What the task asks.
In the data below, the answer is the run of lines from the line containing "- Use appropriate metric" through the line containing "- Regular security updates", both included; print it exactly and nothing else.

Stored data entries.
⁂
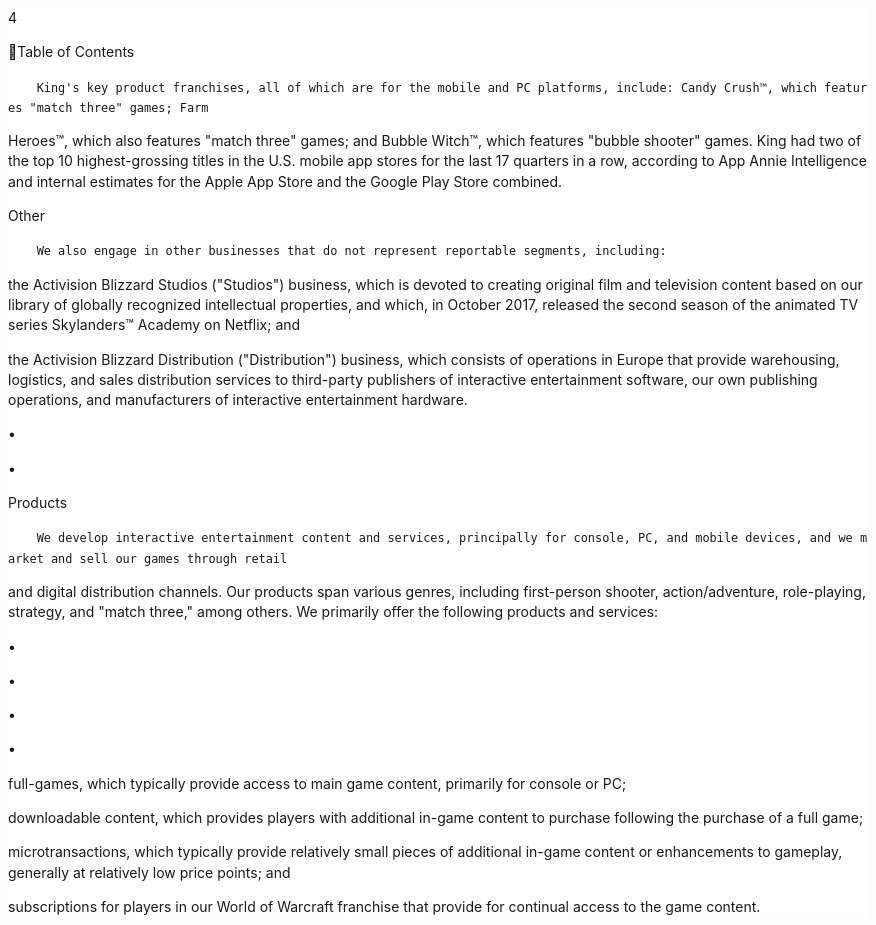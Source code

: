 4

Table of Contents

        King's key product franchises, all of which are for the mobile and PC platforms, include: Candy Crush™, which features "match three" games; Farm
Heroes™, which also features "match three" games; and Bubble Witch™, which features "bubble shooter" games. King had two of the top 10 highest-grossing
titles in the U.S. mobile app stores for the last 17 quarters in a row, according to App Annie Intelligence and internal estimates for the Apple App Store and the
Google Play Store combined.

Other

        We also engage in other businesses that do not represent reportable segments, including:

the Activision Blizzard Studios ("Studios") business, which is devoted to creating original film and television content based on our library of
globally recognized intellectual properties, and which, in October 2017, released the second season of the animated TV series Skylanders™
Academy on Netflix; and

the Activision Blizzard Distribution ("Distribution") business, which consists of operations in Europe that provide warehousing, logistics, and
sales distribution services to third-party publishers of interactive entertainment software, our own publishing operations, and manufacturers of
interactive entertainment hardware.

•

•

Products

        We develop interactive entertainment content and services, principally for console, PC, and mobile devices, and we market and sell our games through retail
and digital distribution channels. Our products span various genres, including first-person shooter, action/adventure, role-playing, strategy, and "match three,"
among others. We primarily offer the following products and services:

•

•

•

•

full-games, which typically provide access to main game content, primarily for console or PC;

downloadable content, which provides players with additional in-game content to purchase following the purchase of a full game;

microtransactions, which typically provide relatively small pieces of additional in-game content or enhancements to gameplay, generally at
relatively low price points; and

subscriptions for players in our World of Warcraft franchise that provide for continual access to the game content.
⁂
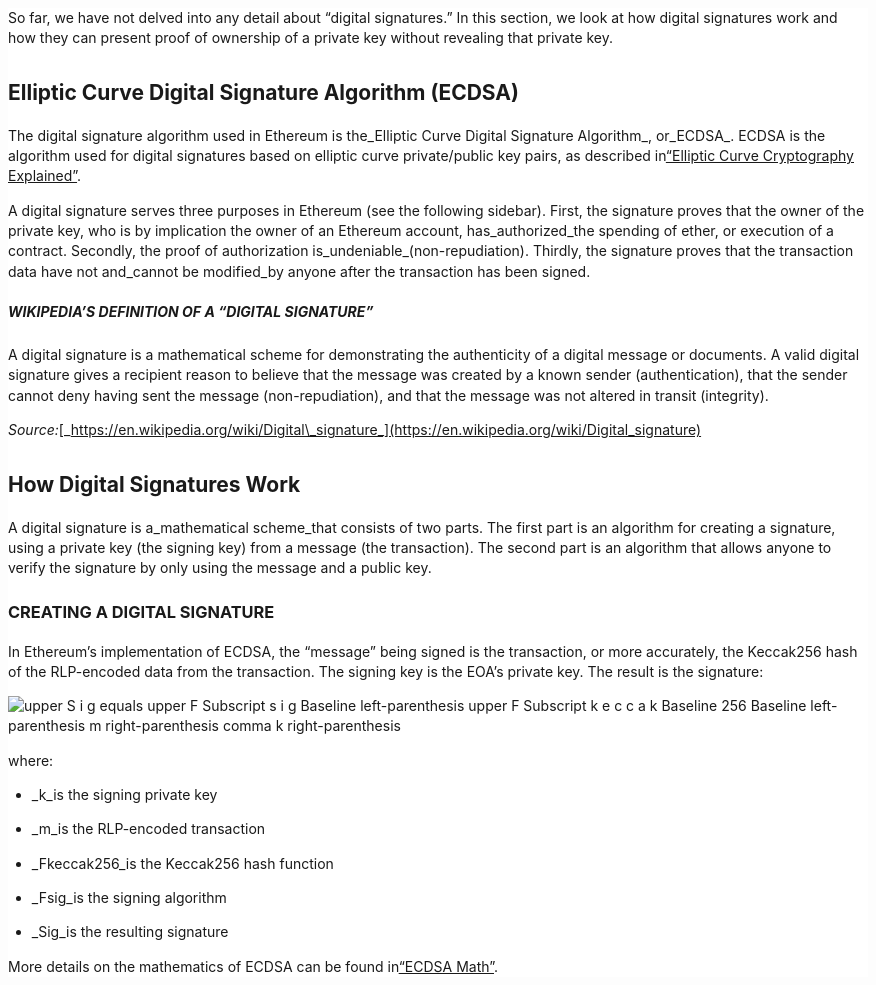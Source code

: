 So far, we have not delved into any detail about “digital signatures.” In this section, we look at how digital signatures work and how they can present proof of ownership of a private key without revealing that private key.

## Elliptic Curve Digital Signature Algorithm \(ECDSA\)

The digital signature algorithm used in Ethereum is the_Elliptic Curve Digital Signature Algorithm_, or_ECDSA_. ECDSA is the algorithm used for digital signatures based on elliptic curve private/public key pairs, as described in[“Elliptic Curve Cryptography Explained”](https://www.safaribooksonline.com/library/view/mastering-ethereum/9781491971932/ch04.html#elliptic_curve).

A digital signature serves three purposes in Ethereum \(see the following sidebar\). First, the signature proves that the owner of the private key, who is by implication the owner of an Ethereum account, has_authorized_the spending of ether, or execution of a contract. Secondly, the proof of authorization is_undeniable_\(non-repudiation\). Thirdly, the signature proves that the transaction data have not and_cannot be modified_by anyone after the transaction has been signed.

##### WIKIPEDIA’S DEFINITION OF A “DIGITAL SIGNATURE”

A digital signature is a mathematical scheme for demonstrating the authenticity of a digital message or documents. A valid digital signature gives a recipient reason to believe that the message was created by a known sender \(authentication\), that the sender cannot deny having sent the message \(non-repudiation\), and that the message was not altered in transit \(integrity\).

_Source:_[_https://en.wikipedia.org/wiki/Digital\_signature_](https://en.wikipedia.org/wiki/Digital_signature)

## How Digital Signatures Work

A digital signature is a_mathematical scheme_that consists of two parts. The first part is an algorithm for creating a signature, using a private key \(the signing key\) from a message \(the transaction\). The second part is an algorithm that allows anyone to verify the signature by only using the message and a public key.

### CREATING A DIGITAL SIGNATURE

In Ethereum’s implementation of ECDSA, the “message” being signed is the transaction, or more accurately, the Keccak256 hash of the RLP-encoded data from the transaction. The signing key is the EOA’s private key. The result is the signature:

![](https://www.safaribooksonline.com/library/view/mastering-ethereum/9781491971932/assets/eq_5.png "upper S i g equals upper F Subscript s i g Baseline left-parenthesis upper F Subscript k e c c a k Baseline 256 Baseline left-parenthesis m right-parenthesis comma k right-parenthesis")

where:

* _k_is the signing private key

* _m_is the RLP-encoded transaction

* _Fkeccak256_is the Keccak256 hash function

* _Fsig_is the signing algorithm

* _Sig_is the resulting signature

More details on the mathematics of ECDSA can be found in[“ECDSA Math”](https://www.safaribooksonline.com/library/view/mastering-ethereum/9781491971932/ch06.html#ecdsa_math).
⁂
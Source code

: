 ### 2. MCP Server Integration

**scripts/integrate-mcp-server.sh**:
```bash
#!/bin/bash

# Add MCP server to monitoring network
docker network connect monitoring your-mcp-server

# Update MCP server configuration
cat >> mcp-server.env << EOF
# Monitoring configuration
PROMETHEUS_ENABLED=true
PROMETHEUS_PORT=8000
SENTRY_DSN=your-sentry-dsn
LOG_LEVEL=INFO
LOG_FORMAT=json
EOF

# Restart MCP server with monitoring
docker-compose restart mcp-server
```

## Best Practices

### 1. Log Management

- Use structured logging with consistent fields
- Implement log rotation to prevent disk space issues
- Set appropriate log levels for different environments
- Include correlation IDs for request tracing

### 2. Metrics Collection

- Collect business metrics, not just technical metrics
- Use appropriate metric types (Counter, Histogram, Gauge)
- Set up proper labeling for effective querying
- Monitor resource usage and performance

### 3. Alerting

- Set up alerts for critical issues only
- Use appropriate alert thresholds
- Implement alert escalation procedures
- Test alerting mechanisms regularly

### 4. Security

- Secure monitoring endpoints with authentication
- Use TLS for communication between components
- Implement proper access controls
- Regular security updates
⁂
Answer section.
- Use appropriate metric types (Counter, Histogram, Gauge)
- Set up proper labeling for effective querying
- Monitor resource usage and performance

### 3. Alerting

- Set up alerts for critical issues only
- Use appropriate alert thresholds
- Implement alert escalation procedures
- Test alerting mechanisms regularly

### 4. Security

- Secure monitoring endpoints with authentication
- Use TLS for communication between components
- Implement proper access controls
- Regular security updates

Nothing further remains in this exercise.